The majority opinion was joined by Justices Sonia Sotomayor, Amy Coney Barrett, Elena Kagan and Ketanji Brown Jackson.
In dissent, Clarence Thomas argued that both the Civil Rights Act of 1866 and the Fourteenth Amendment were never intended to grant citizenship to children of people who were unlawfully or only temporarily in the United States.
“The Court today takes the extraordinary step of holding facially unconstitutional the President’s Order excluding from citizenship the children of foreign temporary visitors and illegal aliens,” Thomas wrote. He argued that the amendment had been “repurposed for political projects that the Reconstruction Congress did not support.”
Trump’s executive order sought to end automatic citizenship for children born in the United States to parents who were in the country illegally or only temporarily. The administration argued that such children were not fully “subject to the jurisdiction” of the United States, a phrase found in the Fourteenth Amendment.
The order quickly faced legal challenges from the American Civil Liberties Union and other advocacy groups.

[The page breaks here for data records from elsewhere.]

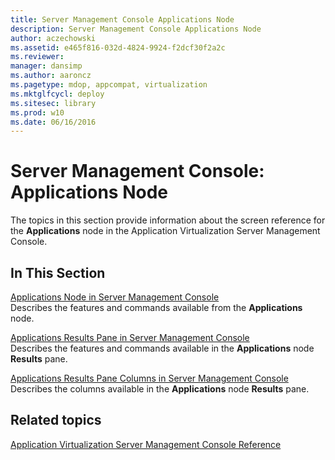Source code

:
 ```yaml
---
title: Server Management Console Applications Node
description: Server Management Console Applications Node
author: aczechowski
ms.assetid: e465f816-032d-4824-9924-f2dcf30f2a2c
ms.reviewer: 
manager: dansimp
ms.author: aaroncz
ms.pagetype: mdop, appcompat, virtualization
ms.mktglfcycl: deploy
ms.sitesec: library
ms.prod: w10
ms.date: 06/16/2016
---
```



# Server Management Console: Applications Node


The topics in this section provide information about the screen reference for the **Applications** node in the Application Virtualization Server Management Console.

## In This Section


<a href="" id="applications-node-in-server-management-console"></a>[Applications Node in Server Management Console](applications-node-in-server-management-console.md)  
Describes the features and commands available from the **Applications** node.

<a href="" id="applications-results-pane-in-server-management-console"></a>[Applications Results Pane in Server Management Console](applications-results-pane-in-server-management-console.md)  
Describes the features and commands available in the **Applications** node **Results** pane.

<a href="" id="applications-results-pane-columns-in-server-management-console"></a>[Applications Results Pane Columns in Server Management Console](applications-results-pane-columns-in-server-management-console.md)  
Describes the columns available in the **Applications** node **Results** pane.

## Related topics


[Application Virtualization Server Management Console Reference](application-virtualization-server-management-console-reference.md)

 

 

Lower courts issued nationwide injunctions blocking the policy before the case reached the Supreme Court.
During oral arguments in April, much of the discussion centered on the Supreme Court’s 1898 decision in United States v. Wong Kim Ark, which held that a man born in California to Chinese parents was a U.S. citizen by birth. Attorneys challenging Trump’s order argued that the century-old precedent directly controlled the outcome, while the administration maintained it was not seeking to overturn that ruling.
The decision marks a significant setback for one of Trump’s signature immigration initiatives and leaves longstanding birthright citizenship protections intact. While the ruling settles the constitutionality of the executive order, immigration policy is expected to remain a central issue in national political and legal debates.